+++ LISTED ENTRIES

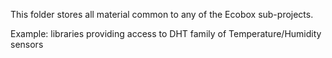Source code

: This folder stores all material common to any of the Ecobox sub-projects.

Example: libraries providing access to DHT family of Temperature/Humidity sensors
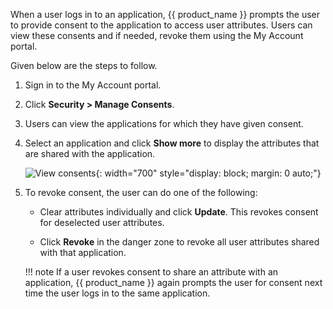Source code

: <!-- markdownlint-disable-next-line -->

When a user logs in to an application, {{ product_name }} prompts the user to provide consent to the application to access user attributes. Users can view these consents and if needed, revoke them using the My Account portal.

Given below are the steps to follow.

1. Sign in to the My Account portal.

2. Click **Security > Manage Consents**.

3. Users can view the applications for which they have given consent.

4. Select an application and click **Show more** to display the attributes that are shared with the application.

    ![View consents]({{base_path}}/assets/img/guides/organization/self-service/myaccount/view-consents.png){: width="700" style="display: block; margin: 0 auto;"}

5. To revoke consent, the user can do one of the following:

    - Clear attributes individually and click **Update**. This revokes consent for deselected user attributes.

    - Click **Revoke** in the danger zone to revoke all user attributes shared with that application.

    !!! note
        If a user revokes consent to share an attribute with an application, {{ product_name }} again prompts the user for consent next time the user logs in to the same application.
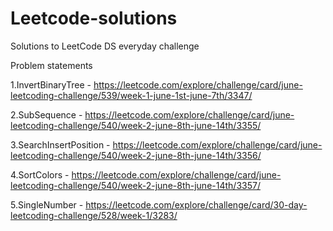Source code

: # Leetcode-solutions
Solutions to LeetCode DS everyday challenge

Problem statements 


1.InvertBinaryTree - https://leetcode.com/explore/challenge/card/june-leetcoding-challenge/539/week-1-june-1st-june-7th/3347/

2.SubSequence -      https://leetcode.com/explore/challenge/card/june-leetcoding-challenge/540/week-2-june-8th-june-14th/3355/

3.SearchInsertPosition - https://leetcode.com/explore/challenge/card/june-leetcoding-challenge/540/week-2-june-8th-june-14th/3356/

4.SortColors - https://leetcode.com/explore/challenge/card/june-leetcoding-challenge/540/week-2-june-8th-june-14th/3357/

5.SingleNumber - https://leetcode.com/explore/challenge/card/30-day-leetcoding-challenge/528/week-1/3283/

++++++

**YOUR INSTRUCTIONS:** With pictures excluded, reproduce exactly the lines above from the one containing "the Ecobox sub-projects." down to the one containing "4. Select an", those two included.

**SOLUTION BELOW:**
: This folder stores all material common to any of the Ecobox sub-projects.

Example: libraries providing access to DHT family of Temperature/Humidity sensors
Source code

: <!-- markdownlint-disable-next-line -->

When a user logs in to an application, {{ product_name }} prompts the user to provide consent to the application to access user attributes. Users can view these consents and if needed, revoke them using the My Account portal.

Given below are the steps to follow.

1. Sign in to the My Account portal.

2. Click **Security > Manage Consents**.

3. Users can view the applications for which they have given consent.

4. Select an application and click **Show more** to display the attributes that are shared with the application.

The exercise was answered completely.